TASK REQUIREMENTS:
Every line of the data below should be retyped exactly.

INPUT MATERIAL:

==========

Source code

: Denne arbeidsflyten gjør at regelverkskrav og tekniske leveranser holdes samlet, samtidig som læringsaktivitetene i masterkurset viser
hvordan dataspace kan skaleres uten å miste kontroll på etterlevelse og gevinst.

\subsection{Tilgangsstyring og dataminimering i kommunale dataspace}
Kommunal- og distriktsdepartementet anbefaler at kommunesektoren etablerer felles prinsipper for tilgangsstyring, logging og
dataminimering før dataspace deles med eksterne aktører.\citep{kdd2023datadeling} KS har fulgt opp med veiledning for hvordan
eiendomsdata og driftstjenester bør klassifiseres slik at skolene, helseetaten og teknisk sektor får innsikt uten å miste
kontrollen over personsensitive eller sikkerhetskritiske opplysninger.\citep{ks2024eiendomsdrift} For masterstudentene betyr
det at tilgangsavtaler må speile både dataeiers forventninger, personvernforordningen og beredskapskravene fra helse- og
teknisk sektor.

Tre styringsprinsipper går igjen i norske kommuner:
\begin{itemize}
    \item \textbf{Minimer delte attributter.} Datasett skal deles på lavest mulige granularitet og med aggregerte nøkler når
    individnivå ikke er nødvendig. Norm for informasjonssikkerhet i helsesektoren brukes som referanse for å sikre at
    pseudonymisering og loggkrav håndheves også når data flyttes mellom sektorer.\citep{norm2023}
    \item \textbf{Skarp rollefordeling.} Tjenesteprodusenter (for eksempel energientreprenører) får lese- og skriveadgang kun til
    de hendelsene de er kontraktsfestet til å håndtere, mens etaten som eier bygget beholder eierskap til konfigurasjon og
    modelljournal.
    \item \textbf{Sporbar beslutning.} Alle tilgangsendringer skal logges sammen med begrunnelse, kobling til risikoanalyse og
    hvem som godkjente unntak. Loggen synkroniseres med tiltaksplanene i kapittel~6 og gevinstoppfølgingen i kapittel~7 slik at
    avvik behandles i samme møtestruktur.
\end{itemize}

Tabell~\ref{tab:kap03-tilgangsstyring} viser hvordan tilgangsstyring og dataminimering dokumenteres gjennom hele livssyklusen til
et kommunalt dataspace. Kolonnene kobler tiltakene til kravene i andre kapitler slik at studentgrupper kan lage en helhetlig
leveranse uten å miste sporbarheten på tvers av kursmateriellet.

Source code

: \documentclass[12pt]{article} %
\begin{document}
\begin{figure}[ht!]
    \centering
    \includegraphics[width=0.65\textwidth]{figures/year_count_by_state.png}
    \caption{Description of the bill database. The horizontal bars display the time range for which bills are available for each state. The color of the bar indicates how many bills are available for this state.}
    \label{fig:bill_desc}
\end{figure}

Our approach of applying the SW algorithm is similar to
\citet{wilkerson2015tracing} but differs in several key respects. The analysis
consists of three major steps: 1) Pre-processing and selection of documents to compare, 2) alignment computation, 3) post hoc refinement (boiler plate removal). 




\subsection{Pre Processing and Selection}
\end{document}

==========

WRITTEN RESPONSE:
Source code

: Denne arbeidsflyten gjør at regelverkskrav og tekniske leveranser holdes samlet, samtidig som læringsaktivitetene i masterkurset viser
hvordan dataspace kan skaleres uten å miste kontroll på etterlevelse og gevinst.

\subsection{Tilgangsstyring og dataminimering i kommunale dataspace}
Kommunal- og distriktsdepartementet anbefaler at kommunesektoren etablerer felles prinsipper for tilgangsstyring, logging og
dataminimering før dataspace deles med eksterne aktører.\citep{kdd2023datadeling} KS har fulgt opp med veiledning for hvordan
eiendomsdata og driftstjenester bør klassifiseres slik at skolene, helseetaten og teknisk sektor får innsikt uten å miste
kontrollen over personsensitive eller sikkerhetskritiske opplysninger.\citep{ks2024eiendomsdrift} For masterstudentene betyr
det at tilgangsavtaler må speile både dataeiers forventninger, personvernforordningen og beredskapskravene fra helse- og
teknisk sektor.

Tre styringsprinsipper går igjen i norske kommuner:
\begin{itemize}
    \item \textbf{Minimer delte attributter.} Datasett skal deles på lavest mulige granularitet og med aggregerte nøkler når
    individnivå ikke er nødvendig. Norm for informasjonssikkerhet i helsesektoren brukes som referanse for å sikre at
    pseudonymisering og loggkrav håndheves også når data flyttes mellom sektorer.\citep{norm2023}
    \item \textbf{Skarp rollefordeling.} Tjenesteprodusenter (for eksempel energientreprenører) får lese- og skriveadgang kun til
    de hendelsene de er kontraktsfestet til å håndtere, mens etaten som eier bygget beholder eierskap til konfigurasjon og
    modelljournal.
    \item \textbf{Sporbar beslutning.} Alle tilgangsendringer skal logges sammen med begrunnelse, kobling til risikoanalyse og
    hvem som godkjente unntak. Loggen synkroniseres med tiltaksplanene i kapittel~6 og gevinstoppfølgingen i kapittel~7 slik at
    avvik behandles i samme møtestruktur.
\end{itemize}

Tabell~\ref{tab:kap03-tilgangsstyring} viser hvordan tilgangsstyring og dataminimering dokumenteres gjennom hele livssyklusen til
et kommunalt dataspace. Kolonnene kobler tiltakene til kravene i andre kapitler slik at studentgrupper kan lage en helhetlig
leveranse uten å miste sporbarheten på tvers av kursmateriellet.

Source code

: \documentclass[12pt]{article} %
\begin{document}
\begin{figure}[ht!]
    \centering
    \includegraphics[width=0.65\textwidth]{figures/year_count_by_state.png}
    \caption{Description of the bill database. The horizontal bars display the time range for which bills are available for each state. The color of the bar indicates how many bills are available for this state.}
    \label{fig:bill_desc}
\end{figure}

Our approach of applying the SW algorithm is similar to
\citet{wilkerson2015tracing} but differs in several key respects. The analysis
consists of three major steps: 1) Pre-processing and selection of documents to compare, 2) alignment computation, 3) post hoc refinement (boiler plate removal). 




\subsection{Pre Processing and Selection}
\end{document}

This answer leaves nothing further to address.